_Exercise directions:_
Find the line containing "3. [[#El asedio de Luthadel]]" in the records below. Copy exactly that line and each one after it, ending at the line containing "## Apariencia y Personalidad", and nothing more.

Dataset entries
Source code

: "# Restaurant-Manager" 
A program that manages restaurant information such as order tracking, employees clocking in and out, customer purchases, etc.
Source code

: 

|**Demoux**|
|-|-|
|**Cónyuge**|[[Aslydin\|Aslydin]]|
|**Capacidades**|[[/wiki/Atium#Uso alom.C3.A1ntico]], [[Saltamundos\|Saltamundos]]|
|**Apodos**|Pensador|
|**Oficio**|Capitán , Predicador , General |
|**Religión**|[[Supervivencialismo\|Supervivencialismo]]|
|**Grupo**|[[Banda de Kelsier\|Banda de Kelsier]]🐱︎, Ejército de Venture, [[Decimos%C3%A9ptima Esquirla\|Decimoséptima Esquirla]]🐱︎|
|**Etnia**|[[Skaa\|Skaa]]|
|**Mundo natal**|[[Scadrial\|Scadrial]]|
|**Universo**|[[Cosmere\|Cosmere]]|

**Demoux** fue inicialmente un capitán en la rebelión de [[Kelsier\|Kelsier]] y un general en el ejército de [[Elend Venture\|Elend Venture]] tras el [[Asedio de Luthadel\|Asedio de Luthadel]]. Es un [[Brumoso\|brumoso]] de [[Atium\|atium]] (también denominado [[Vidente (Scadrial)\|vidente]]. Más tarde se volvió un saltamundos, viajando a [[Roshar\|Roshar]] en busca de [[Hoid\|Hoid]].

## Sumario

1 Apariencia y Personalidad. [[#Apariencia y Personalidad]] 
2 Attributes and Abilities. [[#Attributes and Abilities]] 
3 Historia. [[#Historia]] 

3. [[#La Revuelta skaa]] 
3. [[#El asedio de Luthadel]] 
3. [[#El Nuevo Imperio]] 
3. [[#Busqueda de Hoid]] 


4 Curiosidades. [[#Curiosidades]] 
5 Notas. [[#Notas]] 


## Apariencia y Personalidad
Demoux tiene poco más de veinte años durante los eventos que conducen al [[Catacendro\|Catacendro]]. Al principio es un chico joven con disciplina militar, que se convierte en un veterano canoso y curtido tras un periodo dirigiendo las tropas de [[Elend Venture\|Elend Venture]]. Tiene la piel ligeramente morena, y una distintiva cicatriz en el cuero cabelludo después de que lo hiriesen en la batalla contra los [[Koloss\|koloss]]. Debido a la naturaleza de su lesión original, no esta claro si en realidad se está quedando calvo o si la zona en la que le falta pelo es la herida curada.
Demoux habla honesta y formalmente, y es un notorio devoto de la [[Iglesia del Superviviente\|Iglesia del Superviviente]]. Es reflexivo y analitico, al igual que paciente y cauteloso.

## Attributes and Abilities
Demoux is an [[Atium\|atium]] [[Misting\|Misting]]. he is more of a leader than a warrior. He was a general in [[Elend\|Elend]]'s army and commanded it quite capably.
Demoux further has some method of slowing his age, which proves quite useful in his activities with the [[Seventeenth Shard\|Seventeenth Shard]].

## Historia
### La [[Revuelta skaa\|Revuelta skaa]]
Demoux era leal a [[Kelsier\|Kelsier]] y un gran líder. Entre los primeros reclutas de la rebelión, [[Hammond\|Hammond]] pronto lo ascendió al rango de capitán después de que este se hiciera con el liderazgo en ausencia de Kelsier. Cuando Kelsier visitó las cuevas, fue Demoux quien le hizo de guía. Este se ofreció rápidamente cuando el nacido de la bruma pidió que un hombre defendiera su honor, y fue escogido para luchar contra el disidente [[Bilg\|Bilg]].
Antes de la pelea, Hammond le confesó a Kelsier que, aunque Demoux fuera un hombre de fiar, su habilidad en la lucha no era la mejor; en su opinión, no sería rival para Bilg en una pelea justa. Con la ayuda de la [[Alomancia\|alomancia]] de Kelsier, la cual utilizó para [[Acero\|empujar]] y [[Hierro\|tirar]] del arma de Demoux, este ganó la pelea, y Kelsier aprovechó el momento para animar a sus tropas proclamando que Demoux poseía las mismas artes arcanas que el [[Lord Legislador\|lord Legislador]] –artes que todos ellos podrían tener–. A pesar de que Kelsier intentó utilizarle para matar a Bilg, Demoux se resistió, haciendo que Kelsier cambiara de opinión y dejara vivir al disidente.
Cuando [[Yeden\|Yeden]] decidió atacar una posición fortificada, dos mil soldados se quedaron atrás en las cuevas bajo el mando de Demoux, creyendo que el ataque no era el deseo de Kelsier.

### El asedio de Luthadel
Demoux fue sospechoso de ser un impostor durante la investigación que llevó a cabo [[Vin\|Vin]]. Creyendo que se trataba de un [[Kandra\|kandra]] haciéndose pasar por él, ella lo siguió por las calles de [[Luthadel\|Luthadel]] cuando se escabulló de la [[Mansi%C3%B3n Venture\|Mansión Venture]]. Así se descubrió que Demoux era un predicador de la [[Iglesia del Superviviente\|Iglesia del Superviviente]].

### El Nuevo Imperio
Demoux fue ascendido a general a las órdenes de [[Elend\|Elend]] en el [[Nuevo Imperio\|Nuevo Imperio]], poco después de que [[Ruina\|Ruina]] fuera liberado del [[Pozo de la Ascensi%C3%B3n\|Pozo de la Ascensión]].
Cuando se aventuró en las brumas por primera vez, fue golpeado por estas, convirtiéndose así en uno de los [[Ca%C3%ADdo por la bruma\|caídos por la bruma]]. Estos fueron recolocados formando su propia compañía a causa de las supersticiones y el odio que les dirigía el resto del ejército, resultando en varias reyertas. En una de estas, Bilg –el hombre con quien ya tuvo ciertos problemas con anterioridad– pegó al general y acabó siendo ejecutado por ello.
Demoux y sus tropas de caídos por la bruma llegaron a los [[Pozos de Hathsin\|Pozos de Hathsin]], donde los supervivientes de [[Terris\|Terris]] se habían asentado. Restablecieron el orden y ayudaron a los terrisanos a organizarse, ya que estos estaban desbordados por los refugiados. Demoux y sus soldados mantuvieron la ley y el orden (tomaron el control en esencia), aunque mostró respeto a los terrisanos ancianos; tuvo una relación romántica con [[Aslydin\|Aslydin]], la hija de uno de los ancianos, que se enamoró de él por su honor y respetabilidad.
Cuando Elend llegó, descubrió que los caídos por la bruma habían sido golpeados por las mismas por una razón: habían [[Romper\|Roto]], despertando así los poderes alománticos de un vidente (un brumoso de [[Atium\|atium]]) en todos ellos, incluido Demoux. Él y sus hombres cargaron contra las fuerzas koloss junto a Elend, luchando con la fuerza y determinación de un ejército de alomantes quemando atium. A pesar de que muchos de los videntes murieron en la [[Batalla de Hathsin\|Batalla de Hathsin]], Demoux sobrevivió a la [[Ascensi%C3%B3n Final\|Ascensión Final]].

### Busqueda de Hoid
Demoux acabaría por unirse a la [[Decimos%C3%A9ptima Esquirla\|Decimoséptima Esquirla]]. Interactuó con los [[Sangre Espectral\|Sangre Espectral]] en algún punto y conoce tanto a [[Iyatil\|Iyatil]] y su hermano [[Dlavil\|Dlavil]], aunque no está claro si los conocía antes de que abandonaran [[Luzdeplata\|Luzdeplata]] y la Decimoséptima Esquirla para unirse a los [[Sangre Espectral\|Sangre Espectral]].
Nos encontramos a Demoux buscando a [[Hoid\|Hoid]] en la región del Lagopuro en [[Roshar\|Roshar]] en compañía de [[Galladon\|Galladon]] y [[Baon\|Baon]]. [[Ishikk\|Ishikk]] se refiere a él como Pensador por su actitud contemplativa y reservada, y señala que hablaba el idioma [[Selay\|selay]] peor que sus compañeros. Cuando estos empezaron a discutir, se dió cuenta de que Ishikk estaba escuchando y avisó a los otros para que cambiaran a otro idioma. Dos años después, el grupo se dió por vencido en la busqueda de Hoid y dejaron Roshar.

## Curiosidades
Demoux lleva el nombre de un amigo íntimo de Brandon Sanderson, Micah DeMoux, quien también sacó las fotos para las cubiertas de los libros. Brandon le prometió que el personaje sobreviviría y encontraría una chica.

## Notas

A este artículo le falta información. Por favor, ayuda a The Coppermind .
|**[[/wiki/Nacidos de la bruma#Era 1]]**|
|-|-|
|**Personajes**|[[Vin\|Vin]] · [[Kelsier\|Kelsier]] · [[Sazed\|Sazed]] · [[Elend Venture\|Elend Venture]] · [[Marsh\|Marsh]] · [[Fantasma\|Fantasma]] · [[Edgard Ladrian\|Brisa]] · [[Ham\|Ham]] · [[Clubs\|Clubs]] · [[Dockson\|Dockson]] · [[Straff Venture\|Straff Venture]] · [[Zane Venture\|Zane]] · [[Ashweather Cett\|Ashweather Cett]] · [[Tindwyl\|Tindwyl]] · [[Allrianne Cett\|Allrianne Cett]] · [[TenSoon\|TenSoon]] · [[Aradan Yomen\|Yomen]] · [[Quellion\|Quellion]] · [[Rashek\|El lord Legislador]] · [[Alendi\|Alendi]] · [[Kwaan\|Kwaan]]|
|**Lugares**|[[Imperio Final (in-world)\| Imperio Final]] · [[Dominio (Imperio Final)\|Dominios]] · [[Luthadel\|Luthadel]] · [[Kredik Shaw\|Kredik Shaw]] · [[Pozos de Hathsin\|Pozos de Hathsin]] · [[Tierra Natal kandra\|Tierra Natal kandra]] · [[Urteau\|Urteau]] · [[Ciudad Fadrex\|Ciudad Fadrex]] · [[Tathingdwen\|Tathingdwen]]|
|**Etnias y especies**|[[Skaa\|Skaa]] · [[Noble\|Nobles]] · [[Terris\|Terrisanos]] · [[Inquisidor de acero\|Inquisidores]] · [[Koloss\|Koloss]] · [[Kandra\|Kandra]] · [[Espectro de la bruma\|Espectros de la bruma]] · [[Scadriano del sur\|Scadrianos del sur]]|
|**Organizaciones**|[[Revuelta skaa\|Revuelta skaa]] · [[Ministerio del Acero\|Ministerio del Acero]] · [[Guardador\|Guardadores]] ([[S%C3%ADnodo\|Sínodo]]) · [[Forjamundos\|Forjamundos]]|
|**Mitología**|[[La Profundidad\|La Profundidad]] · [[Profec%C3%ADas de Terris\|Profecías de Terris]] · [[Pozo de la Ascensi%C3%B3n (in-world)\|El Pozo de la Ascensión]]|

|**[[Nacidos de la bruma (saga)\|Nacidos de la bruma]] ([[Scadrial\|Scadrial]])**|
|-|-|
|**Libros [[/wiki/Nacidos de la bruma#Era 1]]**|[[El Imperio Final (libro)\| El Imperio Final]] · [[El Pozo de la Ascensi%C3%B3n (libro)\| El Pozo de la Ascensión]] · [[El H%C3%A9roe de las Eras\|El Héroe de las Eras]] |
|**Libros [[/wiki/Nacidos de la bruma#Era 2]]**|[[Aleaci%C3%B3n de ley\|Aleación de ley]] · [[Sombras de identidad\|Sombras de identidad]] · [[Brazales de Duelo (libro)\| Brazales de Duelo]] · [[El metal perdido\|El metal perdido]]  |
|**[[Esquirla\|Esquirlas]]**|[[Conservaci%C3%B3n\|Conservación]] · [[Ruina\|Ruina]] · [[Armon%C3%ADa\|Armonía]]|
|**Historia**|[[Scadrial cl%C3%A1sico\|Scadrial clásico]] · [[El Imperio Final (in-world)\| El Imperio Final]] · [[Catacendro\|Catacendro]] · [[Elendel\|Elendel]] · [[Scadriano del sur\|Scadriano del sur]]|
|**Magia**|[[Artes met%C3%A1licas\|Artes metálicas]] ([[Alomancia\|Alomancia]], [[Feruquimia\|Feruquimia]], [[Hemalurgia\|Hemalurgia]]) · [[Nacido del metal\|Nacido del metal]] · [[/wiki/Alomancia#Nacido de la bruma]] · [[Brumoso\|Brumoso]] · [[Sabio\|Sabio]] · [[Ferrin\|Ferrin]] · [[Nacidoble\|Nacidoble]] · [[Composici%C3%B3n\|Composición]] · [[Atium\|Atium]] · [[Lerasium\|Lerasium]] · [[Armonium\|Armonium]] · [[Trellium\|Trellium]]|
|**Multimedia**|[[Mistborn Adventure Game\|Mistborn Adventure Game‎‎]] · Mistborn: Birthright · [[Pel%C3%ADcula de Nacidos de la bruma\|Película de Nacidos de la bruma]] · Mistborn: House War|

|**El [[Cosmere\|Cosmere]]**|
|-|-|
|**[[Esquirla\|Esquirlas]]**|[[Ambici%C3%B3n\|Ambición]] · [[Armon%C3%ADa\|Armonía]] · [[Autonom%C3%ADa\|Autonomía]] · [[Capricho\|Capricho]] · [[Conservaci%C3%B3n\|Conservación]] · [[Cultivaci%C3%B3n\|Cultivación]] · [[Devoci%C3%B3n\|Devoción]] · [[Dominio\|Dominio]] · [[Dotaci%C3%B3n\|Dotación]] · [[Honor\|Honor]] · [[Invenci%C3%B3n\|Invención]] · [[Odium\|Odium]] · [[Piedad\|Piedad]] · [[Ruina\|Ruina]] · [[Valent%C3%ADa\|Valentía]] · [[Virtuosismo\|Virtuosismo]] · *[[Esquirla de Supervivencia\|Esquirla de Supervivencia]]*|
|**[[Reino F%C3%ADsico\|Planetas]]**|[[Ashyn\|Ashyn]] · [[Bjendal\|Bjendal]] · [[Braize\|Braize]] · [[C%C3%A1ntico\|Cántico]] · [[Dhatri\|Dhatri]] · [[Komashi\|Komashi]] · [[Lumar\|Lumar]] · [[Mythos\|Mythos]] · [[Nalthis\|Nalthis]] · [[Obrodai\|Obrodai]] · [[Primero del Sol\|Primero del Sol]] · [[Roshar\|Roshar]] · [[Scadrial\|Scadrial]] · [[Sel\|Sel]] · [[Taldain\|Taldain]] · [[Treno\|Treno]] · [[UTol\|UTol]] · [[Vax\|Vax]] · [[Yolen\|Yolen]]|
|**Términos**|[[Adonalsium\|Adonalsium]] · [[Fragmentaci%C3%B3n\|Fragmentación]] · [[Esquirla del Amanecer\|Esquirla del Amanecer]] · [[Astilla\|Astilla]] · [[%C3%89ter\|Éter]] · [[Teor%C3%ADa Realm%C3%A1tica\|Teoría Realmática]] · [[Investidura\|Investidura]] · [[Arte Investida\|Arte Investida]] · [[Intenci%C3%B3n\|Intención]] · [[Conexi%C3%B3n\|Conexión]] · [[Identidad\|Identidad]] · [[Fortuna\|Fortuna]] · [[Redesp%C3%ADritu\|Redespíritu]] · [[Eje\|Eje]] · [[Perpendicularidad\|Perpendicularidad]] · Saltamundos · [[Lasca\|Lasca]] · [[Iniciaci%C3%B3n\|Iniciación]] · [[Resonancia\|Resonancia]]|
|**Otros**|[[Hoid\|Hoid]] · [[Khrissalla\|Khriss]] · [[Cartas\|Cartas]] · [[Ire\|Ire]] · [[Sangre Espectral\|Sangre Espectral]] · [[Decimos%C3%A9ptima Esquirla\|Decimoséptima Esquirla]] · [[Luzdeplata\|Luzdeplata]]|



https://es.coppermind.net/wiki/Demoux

_Response for this exercise:_
3. [[#El asedio de Luthadel]] 
3. [[#El Nuevo Imperio]] 
3. [[#Busqueda de Hoid]] 


4 Curiosidades. [[#Curiosidades]] 
5 Notas. [[#Notas]] 


## Apariencia y Personalidad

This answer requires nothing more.